[Stored records]
>>>>>

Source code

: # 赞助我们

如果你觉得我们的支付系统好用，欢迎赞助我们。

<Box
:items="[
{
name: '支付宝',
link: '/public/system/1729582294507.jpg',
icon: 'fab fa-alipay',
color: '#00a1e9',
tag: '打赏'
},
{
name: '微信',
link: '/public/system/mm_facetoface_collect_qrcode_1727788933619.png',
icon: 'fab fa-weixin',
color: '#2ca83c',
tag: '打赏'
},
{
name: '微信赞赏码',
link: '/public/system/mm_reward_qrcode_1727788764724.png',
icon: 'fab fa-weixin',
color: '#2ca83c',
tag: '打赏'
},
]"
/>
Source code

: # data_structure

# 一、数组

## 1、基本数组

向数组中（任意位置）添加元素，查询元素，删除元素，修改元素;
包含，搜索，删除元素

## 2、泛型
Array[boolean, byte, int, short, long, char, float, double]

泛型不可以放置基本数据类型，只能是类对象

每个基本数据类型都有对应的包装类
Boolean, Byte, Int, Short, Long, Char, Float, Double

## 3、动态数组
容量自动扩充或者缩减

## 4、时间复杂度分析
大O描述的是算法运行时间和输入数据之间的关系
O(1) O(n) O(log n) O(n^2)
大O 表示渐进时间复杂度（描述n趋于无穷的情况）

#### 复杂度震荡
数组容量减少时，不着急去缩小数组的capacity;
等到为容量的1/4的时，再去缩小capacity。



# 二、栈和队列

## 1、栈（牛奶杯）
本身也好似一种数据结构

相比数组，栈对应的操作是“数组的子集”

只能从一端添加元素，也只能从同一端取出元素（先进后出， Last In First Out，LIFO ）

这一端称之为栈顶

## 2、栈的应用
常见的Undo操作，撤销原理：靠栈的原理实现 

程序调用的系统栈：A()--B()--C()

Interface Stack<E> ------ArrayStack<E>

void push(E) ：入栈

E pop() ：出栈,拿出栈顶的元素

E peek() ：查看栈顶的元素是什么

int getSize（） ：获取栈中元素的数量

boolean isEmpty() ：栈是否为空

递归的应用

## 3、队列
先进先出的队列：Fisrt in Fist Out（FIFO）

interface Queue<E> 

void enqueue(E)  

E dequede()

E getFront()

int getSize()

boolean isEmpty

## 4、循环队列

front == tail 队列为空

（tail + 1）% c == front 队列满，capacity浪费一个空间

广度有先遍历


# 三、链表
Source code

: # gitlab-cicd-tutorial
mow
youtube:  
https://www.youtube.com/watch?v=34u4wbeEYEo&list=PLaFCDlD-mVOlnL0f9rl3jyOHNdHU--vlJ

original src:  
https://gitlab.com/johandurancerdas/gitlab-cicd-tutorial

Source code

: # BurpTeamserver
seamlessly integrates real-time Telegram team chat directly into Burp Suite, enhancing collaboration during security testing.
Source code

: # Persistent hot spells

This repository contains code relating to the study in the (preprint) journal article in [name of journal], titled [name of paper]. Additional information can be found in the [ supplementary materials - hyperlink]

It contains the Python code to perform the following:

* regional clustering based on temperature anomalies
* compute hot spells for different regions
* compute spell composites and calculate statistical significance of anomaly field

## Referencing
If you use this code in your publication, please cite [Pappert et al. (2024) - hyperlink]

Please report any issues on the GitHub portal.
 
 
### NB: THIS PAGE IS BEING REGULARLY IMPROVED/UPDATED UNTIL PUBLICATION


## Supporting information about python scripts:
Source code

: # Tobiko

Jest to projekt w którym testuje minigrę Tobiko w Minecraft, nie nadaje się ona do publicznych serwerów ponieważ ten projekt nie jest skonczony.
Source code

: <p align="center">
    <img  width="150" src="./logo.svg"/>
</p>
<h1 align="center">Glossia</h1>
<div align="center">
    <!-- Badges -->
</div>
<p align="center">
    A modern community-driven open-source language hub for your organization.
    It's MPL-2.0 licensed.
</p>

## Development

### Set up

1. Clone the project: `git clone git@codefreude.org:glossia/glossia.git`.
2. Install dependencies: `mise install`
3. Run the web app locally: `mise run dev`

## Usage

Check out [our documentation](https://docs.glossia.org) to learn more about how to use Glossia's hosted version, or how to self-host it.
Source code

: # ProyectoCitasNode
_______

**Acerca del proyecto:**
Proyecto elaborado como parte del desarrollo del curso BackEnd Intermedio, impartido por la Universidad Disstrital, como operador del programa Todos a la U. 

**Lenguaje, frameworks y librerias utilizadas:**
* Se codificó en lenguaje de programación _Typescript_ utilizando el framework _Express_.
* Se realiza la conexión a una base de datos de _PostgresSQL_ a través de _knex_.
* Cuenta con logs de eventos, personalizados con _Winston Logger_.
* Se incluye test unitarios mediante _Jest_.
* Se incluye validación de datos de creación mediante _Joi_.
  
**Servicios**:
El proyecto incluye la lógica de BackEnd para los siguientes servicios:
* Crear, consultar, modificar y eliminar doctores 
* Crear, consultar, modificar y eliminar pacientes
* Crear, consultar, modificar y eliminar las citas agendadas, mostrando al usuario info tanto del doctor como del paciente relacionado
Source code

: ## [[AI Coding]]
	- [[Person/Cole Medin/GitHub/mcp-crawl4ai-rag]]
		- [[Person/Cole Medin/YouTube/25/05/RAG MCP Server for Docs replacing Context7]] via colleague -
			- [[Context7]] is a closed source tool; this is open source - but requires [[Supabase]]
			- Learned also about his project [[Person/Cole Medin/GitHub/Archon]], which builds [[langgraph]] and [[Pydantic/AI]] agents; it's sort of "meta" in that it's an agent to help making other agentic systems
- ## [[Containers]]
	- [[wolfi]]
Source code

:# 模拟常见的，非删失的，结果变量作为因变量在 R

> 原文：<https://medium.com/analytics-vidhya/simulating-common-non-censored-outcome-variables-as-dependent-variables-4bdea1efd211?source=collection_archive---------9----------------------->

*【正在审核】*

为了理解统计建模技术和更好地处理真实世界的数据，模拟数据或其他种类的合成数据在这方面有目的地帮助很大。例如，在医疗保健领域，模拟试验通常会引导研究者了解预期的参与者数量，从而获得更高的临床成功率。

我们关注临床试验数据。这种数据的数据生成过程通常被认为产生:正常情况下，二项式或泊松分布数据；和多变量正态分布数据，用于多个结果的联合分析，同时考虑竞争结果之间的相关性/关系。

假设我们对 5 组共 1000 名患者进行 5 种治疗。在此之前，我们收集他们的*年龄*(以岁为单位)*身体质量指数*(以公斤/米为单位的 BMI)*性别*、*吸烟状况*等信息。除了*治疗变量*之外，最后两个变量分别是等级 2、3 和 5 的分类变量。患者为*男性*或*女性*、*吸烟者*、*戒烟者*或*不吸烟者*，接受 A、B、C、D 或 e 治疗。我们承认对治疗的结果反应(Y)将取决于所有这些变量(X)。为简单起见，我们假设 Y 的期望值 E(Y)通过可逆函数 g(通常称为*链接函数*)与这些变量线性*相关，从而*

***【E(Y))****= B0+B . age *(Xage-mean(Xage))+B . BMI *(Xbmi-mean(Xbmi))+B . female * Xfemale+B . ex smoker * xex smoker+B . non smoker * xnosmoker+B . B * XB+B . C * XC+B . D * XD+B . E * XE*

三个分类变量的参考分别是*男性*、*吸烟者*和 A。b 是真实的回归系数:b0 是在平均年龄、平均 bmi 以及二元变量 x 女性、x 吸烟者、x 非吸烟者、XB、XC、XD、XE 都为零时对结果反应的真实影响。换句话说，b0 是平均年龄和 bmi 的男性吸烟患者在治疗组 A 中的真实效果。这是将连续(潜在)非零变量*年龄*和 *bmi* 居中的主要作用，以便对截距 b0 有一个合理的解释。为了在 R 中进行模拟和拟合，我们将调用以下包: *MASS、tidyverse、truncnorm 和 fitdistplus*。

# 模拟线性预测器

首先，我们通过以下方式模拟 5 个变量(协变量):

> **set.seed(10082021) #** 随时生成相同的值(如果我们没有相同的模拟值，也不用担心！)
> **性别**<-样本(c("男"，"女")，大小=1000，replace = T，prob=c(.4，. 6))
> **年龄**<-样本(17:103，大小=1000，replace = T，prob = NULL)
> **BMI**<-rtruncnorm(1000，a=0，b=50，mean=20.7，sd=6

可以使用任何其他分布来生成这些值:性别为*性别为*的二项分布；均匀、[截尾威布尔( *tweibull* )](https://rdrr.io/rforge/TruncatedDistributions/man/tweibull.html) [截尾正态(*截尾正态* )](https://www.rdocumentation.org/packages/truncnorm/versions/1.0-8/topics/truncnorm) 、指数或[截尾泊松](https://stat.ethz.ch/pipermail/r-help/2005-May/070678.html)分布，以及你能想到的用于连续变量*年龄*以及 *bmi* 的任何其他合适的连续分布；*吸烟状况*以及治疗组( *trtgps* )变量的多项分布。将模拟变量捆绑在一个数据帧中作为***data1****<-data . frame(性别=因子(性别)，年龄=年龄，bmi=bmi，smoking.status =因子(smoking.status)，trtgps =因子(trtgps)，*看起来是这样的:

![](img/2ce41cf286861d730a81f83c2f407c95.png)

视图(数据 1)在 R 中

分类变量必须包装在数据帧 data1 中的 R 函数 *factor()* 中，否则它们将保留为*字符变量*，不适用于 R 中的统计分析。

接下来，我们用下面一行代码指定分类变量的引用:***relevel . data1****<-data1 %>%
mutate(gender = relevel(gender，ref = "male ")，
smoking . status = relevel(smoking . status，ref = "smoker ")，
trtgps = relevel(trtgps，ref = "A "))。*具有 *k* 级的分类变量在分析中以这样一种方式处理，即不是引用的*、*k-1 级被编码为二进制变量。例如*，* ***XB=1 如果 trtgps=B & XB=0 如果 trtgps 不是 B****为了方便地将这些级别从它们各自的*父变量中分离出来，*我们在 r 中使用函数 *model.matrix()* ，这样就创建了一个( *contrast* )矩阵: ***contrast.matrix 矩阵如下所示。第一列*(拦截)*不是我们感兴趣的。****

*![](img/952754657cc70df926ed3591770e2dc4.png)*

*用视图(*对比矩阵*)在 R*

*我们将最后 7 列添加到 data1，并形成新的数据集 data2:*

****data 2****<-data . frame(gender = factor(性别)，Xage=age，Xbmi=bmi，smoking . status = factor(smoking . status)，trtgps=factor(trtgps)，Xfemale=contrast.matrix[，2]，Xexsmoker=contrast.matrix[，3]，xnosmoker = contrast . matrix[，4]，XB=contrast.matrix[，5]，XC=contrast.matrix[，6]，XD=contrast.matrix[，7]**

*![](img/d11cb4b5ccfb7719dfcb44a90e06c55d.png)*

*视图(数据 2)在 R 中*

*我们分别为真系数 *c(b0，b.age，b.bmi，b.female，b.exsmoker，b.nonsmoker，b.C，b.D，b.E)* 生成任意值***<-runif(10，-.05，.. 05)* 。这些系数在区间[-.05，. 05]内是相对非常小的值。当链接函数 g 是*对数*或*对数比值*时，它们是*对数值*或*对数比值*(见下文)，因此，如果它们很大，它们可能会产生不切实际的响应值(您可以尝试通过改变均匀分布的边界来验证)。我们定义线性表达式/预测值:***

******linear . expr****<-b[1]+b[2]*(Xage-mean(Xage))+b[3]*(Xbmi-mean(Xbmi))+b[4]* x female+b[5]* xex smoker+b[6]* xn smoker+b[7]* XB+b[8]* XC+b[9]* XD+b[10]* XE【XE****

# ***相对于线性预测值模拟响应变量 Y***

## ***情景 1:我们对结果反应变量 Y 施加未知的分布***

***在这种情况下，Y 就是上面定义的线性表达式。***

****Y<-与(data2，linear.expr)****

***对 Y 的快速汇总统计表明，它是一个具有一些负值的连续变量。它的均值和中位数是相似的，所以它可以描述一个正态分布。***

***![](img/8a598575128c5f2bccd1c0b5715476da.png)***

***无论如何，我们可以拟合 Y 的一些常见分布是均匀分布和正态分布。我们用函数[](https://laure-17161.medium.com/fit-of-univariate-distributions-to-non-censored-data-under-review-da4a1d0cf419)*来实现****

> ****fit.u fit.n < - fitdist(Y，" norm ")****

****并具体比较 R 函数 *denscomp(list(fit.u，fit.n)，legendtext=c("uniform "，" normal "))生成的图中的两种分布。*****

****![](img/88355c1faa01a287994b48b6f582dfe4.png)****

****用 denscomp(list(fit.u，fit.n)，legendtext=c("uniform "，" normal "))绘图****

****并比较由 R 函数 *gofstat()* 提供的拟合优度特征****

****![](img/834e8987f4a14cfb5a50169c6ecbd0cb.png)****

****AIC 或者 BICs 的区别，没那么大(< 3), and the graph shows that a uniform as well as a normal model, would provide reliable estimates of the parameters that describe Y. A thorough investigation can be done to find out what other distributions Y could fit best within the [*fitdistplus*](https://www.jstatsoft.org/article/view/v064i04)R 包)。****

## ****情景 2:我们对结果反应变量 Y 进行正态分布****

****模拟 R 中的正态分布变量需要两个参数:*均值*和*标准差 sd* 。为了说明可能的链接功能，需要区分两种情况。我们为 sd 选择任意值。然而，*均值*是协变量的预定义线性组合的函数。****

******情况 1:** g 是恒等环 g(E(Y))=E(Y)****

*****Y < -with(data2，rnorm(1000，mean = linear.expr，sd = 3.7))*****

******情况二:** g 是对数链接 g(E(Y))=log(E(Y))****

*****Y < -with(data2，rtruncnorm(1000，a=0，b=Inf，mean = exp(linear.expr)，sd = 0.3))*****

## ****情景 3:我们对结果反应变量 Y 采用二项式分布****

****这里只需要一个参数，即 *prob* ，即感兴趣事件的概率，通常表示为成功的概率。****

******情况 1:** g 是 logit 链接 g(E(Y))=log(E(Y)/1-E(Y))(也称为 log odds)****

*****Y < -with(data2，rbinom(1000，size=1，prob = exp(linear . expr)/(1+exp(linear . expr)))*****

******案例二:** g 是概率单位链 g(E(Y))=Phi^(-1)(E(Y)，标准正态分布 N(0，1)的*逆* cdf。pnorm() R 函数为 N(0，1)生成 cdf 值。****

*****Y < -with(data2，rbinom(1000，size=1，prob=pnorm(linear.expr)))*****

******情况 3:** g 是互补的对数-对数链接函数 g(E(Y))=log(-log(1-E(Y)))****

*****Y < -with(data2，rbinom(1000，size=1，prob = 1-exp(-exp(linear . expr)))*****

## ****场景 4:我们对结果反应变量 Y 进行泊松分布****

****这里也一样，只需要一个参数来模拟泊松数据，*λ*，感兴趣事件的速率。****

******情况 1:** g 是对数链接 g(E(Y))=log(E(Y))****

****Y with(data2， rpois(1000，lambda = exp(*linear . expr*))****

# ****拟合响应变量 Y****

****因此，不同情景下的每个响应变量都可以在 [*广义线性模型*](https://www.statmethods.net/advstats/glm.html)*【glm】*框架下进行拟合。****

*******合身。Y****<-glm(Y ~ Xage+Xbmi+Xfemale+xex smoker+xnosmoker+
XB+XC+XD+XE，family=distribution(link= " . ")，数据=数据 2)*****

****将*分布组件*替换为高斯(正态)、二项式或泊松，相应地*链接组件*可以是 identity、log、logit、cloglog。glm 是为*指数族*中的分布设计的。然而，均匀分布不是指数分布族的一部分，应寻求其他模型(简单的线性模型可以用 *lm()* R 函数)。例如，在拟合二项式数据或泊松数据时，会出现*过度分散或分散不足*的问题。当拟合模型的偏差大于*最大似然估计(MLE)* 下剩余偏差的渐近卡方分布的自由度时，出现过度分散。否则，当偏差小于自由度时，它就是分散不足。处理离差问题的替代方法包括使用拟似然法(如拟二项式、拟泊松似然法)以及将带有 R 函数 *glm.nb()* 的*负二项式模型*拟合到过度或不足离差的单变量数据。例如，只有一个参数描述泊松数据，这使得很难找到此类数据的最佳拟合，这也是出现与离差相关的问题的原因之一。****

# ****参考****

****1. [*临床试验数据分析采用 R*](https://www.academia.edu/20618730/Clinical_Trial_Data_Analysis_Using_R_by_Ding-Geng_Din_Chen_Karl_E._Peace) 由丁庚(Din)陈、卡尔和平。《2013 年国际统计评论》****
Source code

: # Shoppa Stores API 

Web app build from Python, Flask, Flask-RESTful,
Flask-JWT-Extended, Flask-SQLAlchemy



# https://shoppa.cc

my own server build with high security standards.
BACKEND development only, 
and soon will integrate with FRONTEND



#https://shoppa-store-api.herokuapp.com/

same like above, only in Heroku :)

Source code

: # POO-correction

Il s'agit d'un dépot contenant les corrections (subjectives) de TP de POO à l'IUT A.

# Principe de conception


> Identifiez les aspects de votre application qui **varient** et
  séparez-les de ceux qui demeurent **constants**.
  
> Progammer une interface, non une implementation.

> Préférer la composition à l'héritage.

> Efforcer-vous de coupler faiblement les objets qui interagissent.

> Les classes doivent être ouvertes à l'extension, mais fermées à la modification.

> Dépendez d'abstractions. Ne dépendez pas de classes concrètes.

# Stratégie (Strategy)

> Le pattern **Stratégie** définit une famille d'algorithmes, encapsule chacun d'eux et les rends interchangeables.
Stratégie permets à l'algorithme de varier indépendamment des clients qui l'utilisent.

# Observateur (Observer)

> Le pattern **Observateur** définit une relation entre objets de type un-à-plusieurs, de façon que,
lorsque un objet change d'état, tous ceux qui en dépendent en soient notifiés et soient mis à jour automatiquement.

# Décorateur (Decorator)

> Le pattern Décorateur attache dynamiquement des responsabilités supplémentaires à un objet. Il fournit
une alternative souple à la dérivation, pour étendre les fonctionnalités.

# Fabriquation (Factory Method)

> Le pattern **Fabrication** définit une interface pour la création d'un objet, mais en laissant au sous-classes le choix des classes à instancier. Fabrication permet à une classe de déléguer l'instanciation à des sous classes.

<<<<<

- Required action:
Taking the records above, retype every line from the one with "trtgps = relevel(trtgps，ref" down to the one with "生成任意值***<-runif(10，-.05，.. 05)* 。这些系数在区间[-.05，.", exactly and with nothing else.

- Finished task:
trtgps = relevel(trtgps，ref = "A "))。*具有 *k* 级的分类变量在分析中以这样一种方式处理，即不是引用的*、*k-1 级被编码为二进制变量。例如*，* ***XB=1 如果 trtgps=B & XB=0 如果 trtgps 不是 B****为了方便地将这些级别从它们各自的*父变量中分离出来，*我们在 r 中使用函数 *model.matrix()* ，这样就创建了一个( *contrast* )矩阵: ***contrast.matrix 矩阵如下所示。第一列*(拦截)*不是我们感兴趣的。****

*![](img/952754657cc70df926ed3591770e2dc4.png)*

*用视图(*对比矩阵*)在 R*

*我们将最后 7 列添加到 data1，并形成新的数据集 data2:*

****data 2****<-data . frame(gender = factor(性别)，Xage=age，Xbmi=bmi，smoking . status = factor(smoking . status)，trtgps=factor(trtgps)，Xfemale=contrast.matrix[，2]，Xexsmoker=contrast.matrix[，3]，xnosmoker = contrast . matrix[，4]，XB=contrast.matrix[，5]，XC=contrast.matrix[，6]，XD=contrast.matrix[，7]**

*![](img/d11cb4b5ccfb7719dfcb44a90e06c55d.png)*

*视图(数据 2)在 R 中*

*我们分别为真系数 *c(b0，b.age，b.bmi，b.female，b.exsmoker，b.nonsmoker，b.C，b.D，b.E)* 生成任意值***<-runif(10，-.05，.. 05)* 。这些系数在区间[-.05，. 05]内是相对非常小的值。当链接函数 g 是*对数*或*对数比值*时，它们是*对数值*或*对数比值*(见下文)，因此，如果它们很大，它们可能会产生不切实际的响应值(您可以尝试通过改变均匀分布的边界来验证)。我们定义线性表达式/预测值:***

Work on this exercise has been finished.